## [Exercise prompt]
Go through the records below and tally the lines that include "chamada". Answer with the number only.

## [Recorded data]
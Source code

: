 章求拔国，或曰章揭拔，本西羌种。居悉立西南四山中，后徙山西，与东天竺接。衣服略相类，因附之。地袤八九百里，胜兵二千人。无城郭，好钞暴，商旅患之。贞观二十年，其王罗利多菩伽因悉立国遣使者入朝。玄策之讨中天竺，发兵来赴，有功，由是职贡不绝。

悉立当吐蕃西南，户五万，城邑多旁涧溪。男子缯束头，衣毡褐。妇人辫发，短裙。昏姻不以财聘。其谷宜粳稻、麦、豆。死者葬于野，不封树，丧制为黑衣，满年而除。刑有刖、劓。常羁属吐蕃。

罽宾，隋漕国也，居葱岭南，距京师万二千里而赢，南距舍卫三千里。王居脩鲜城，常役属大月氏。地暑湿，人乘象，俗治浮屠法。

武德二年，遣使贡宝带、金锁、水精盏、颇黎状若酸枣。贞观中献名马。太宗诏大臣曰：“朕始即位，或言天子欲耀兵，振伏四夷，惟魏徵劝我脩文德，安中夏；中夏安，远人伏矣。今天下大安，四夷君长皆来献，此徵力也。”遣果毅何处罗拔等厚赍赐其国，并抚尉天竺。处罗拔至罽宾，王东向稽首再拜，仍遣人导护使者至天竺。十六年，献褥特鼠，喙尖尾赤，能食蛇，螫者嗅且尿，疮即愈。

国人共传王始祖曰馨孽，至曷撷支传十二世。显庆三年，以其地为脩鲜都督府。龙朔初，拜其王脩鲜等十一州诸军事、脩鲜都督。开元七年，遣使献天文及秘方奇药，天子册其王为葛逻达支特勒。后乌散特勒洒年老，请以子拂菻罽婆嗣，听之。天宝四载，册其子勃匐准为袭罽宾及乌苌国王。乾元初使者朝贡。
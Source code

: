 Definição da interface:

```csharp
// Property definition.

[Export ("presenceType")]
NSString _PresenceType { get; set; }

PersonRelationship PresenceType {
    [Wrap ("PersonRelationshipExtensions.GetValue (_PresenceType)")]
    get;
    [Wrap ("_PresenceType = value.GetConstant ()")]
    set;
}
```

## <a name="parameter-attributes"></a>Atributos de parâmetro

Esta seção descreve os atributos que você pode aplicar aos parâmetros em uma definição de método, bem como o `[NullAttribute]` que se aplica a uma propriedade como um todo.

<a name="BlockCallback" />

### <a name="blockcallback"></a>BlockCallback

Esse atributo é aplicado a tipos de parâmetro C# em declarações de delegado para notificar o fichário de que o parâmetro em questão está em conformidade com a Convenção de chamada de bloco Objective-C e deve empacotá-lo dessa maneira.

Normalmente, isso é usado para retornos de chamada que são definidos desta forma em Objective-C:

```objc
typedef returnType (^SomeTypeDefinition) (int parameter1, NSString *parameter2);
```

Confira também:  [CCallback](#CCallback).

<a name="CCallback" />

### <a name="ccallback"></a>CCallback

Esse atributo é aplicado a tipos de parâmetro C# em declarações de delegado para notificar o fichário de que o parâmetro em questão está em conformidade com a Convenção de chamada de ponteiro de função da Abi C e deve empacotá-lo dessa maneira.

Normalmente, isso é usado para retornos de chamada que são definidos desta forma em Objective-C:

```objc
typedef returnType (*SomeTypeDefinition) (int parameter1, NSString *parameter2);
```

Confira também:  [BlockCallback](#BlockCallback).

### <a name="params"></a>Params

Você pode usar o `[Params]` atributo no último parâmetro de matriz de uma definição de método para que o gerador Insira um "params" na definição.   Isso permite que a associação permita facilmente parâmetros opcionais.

## [Problem solution]
4